Amigo que antenas esta usando com eles? estou pensando em um par de offset 90cm com alimentador posicionado em 45°.

----------


## JonasMT

Atualmente dish 34 s/ radome, as algcom de 1.2 ja estao na torre só me falta tempo pra ir alinhar.

Se precisar do kit 45º pra usar com as dish o meu ta parado aqui.

----------


## jodrix

> olá, estamos enfrentando um problema, em um enlace de 49 Km, no inicio colocamos um par de rb912, e toda noite caia o sinal de -59 para -80 as vezes ate desconectava, então decidimos trocar as RBs por rocket AC lite, continuou mesmo problema, alinhas antenas em modulação baixa abaixamos as antenas "algCom 30" então decidimos trocar os pigtail colocar original da AlgCom deu uma melhorada, parou de cair a noite mas logo de manha cedo o sinal cai para -80 e dentro de meia hora volta pra -59, oque será que ta acontecendo, antenas com defeito, pq radio e pigtail ja foram trocados, estamos querendo comprar essa airfiber 5x pra ver se resolve esse problema, esse enlace tras nosso link principal, 40 MB dedicado Level3, ate chegar aqui no servidor passa por mais dois enlaces de 20 30 km com RB 912 esta tudo normal, pingando a 1 com 40Mb de trafeco, e esse enlace esta nos dando muita dor de cabeça, fora que ping nao baixa de 10..



Amigo ja passei por isso, não ocorre sempre, mas de vez em quando em determinadas condições atmosféricas (quando esta para chover, um dia antes por ex), o sinal chega a variar até -30 dBm para cima, tenho uma repetidora com rb912 e rádios digitais NEC 7 Ghz e acontece em ambas, as RBs 912 depois que passei para 24v nao notei mais esse efeito... talvez seja coincidência... mas se quiser se aprofundar mais procure por fading e desvanecimento ...
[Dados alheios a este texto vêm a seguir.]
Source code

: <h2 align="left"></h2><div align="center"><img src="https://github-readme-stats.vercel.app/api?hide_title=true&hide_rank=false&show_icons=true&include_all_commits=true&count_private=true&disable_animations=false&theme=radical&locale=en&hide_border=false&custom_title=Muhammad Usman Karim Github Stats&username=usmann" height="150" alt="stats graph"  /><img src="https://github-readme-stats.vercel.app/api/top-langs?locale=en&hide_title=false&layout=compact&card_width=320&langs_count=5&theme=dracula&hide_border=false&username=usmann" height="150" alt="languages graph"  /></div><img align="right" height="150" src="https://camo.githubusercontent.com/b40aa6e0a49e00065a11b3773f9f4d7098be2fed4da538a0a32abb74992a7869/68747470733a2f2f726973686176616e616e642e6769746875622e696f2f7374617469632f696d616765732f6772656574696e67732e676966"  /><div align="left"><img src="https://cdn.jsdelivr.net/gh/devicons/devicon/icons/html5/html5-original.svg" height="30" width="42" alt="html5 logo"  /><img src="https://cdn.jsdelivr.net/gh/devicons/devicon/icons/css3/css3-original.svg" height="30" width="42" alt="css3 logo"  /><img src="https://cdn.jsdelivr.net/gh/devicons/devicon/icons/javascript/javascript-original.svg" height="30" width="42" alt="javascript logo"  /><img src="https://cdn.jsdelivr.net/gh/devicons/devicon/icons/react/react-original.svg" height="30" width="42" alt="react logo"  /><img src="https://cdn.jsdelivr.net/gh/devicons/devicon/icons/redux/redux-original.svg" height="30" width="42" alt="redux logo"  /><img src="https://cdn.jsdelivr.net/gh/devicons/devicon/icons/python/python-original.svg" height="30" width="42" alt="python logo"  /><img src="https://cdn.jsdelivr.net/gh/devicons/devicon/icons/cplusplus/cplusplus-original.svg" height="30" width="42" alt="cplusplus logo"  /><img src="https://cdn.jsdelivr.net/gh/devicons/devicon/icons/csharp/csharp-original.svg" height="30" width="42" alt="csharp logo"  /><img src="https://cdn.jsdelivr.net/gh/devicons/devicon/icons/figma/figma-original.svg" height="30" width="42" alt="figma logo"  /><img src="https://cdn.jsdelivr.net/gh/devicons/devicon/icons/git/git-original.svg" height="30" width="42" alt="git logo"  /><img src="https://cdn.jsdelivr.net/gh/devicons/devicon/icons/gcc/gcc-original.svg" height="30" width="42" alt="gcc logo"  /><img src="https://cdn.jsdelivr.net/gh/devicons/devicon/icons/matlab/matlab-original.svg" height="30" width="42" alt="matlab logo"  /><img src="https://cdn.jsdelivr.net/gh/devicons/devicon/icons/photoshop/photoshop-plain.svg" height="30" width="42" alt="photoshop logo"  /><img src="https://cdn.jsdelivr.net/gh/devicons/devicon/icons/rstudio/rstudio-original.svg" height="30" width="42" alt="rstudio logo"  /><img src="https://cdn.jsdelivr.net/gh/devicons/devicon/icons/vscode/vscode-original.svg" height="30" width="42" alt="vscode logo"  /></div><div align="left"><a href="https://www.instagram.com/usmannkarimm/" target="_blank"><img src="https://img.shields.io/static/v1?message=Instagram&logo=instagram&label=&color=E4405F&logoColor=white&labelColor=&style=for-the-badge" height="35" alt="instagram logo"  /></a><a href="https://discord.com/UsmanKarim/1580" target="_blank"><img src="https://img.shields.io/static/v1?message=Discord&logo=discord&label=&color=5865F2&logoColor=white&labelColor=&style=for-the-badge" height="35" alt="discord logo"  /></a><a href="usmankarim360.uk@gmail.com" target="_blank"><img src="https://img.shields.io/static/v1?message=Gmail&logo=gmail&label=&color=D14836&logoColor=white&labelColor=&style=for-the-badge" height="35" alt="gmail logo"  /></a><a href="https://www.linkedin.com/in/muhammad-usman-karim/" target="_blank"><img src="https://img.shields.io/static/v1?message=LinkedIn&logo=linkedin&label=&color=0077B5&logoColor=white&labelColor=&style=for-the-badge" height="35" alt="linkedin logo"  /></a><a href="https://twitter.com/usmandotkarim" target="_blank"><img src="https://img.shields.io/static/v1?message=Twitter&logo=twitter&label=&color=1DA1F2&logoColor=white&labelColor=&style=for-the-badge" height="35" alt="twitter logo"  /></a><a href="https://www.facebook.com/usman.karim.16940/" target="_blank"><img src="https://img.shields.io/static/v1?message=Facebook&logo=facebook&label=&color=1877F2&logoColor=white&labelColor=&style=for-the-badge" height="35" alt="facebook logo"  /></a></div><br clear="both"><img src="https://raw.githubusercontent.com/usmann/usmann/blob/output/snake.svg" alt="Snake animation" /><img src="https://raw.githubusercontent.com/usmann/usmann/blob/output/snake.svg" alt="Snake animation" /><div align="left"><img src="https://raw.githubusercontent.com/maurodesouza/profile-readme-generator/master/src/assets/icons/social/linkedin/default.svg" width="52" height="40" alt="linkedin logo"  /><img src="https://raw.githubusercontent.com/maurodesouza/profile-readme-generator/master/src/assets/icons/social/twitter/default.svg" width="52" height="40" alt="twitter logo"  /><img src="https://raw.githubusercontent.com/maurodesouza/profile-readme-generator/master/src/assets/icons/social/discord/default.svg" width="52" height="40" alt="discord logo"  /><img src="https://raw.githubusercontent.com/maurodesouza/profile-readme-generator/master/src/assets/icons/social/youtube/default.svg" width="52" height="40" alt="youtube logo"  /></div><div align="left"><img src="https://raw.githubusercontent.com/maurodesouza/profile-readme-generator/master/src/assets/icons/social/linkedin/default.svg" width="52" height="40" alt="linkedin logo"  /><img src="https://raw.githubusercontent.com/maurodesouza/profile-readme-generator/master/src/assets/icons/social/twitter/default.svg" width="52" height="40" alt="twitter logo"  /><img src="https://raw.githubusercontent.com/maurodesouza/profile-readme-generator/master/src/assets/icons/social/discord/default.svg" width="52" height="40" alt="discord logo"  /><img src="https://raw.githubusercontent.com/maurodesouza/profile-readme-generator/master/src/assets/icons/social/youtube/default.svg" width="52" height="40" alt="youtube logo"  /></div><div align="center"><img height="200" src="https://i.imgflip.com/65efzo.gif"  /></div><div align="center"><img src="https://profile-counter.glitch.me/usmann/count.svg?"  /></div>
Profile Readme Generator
http://www.teleco.com.br/tutoriais/t...g/pagina_2.asp


http://professores.unisanta.br/santana/downloads%5CTelecom%5CSistemas_Telecom%5CRadio%5CCalculo_Radio.pdf

https://www.google.com.br/url?sa=t&rct=j&q=&esrc=s&source=web&cd=4&ved=0CC4QFjADahUKEwjqvZ7XytTIAhWIbB4KHZ1aD7E&url=http%3A%2F%2Fwww.sociesc.org.br%2Fdownload%2F%3Ftipo%3Danx%26count%3D1%26id%3D7297&usg=AFQjCNGGpnxETrfeEkfslFTLETMsjGBpnQ&cad=rja

----------


## JonasMT

O af5-x é menos pior desses que voce cito, mais ainda acontece. Tenho o mesmo problema em 57km, até domingo devo alinhar as algcom de 1.2 e ver se para ou praticamente anula esse problema.

----------


## edirajala

Bom dia a todos, venho acompanhando o tema aqui no forum e resolvi postar aqui minha experiencia de campo, tambem tenho um par de fiber 5x em funcionamento e consegui configurar eles com a ajuda desse topico. 



tem dois dias que estou testando eles, nao sei se configurei corretamente, tambem percebi desvanecimento no período da noite.
Antenas Algcom de 1,2mt
Pigtail algcom
Local com muito ruido de sinal, (Todos os canais ja estao sendo usados).
Com duas rbs 922 no mesmo ponto a ponto estavam passando apenas 35mb e sofria de desconexao constante.

----------


## edirajala

Deixei as taxas de transmissão em auto, nao sei se é a melhor maneira de trabalhar com esses fiber ou se da pra forçar ainda setando manualmente as taxas...

desde ja agradeço a todos os colaboradores.

----------


## JonasMT

Pra conseguir 8x precisa usar 20dbi ou menos de ganho, esta usando quanto mhz?

----------


## edirajala

Estou usando 50 mhz Jonas. vou tentar baixar essa potencia entao pra ver se melhora..

----------


## edirajala

Estou usando 50 mhz Jonas. vou tentar baixar essa potencia entao pra ver se melhora..

----------


## JonasMT

Outra af5-x aceita encrementos de 1 em 1 entao pode tentar um canal por ex: 5723

----------


## edirajala

É verdade... acabei de testar e funciona mesmo... mas..... ajuda em algo??? tao pouco hz de diferença?

----------


## JonasMT

> É verdade... acabei de testar e funciona mesmo... mas..... ajuda em algo??? tao pouco hz de diferença?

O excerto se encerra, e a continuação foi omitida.